What you have to do: Show every line in the material below in which the string "Accipiter" appears.

..........

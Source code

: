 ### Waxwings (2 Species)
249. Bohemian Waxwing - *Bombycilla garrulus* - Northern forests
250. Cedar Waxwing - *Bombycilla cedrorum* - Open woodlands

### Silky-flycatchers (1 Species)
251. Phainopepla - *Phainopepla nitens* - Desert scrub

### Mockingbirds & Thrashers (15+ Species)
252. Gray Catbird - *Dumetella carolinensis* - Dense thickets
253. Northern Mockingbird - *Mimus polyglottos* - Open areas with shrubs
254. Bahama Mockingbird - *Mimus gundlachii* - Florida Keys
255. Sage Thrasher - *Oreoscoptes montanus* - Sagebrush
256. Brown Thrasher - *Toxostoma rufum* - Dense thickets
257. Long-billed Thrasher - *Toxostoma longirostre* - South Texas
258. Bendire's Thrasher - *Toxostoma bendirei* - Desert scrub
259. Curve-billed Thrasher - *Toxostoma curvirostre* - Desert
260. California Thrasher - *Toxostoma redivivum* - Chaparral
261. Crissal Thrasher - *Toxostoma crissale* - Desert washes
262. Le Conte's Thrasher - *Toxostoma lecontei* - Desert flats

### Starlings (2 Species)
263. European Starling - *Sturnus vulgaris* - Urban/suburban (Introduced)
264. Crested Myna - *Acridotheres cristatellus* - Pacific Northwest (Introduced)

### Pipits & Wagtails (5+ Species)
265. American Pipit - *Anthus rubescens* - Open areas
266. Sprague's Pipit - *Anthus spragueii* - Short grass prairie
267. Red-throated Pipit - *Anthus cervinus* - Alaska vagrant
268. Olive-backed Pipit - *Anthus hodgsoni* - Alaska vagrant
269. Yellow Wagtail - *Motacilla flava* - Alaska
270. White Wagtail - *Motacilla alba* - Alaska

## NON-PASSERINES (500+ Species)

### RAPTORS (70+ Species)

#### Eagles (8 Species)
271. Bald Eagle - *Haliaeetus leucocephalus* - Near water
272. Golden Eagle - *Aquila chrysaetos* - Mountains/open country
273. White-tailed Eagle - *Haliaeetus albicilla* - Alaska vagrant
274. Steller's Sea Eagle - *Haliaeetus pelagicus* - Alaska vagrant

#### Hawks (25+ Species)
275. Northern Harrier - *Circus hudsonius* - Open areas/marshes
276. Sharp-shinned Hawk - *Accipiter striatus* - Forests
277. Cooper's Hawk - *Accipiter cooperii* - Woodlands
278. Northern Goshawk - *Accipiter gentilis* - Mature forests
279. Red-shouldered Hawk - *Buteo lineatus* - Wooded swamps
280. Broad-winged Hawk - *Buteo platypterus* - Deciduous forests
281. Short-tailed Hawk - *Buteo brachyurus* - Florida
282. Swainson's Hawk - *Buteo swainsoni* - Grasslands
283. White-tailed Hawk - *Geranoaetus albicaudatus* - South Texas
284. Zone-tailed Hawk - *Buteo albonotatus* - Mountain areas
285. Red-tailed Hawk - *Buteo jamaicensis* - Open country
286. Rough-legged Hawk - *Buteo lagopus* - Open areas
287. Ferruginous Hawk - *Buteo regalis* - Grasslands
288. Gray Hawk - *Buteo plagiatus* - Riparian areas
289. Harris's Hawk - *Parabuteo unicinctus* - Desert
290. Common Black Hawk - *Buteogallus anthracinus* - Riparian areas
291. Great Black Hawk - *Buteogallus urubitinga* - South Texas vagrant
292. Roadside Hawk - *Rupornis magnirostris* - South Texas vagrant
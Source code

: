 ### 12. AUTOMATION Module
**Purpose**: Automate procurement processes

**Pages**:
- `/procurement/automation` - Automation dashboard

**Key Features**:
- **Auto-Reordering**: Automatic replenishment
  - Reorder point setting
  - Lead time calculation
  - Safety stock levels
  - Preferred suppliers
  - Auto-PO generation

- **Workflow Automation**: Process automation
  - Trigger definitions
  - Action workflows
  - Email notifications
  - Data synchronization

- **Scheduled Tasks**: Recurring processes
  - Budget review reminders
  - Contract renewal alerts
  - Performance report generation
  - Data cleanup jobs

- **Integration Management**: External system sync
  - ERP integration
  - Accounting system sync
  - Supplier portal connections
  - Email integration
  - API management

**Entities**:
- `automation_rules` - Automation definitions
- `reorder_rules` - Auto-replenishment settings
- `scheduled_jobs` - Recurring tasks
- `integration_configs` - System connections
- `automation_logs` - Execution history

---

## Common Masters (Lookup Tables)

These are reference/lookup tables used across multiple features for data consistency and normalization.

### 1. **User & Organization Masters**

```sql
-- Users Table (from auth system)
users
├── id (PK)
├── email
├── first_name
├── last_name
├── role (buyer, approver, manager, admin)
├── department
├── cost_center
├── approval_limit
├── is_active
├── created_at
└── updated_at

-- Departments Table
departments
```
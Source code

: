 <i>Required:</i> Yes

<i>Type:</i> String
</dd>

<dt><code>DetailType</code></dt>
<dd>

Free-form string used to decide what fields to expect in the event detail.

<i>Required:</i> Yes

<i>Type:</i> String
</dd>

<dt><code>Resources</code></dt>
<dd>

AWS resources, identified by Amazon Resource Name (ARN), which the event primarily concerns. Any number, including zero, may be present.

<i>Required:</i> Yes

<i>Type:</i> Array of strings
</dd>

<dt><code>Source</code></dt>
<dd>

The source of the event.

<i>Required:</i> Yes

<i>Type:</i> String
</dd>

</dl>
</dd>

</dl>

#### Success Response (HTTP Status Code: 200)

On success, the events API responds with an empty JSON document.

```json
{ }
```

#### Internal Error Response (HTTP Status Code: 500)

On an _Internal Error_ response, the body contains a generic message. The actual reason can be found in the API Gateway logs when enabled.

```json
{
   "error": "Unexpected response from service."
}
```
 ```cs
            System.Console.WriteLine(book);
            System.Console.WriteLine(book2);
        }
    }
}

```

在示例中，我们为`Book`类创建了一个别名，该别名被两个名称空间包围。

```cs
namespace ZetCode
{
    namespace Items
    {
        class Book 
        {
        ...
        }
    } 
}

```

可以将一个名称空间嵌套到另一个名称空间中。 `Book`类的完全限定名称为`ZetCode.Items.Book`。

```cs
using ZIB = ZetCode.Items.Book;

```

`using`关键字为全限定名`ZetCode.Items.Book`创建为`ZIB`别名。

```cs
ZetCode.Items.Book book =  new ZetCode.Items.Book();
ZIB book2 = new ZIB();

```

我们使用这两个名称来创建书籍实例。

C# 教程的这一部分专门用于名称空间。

..........

Answer for the task:
276. Sharp-shinned Hawk - *Accipiter striatus* - Forests
277. Cooper's Hawk - *Accipiter cooperii* - Woodlands
278. Northern Goshawk - *Accipiter gentilis* - Mature forests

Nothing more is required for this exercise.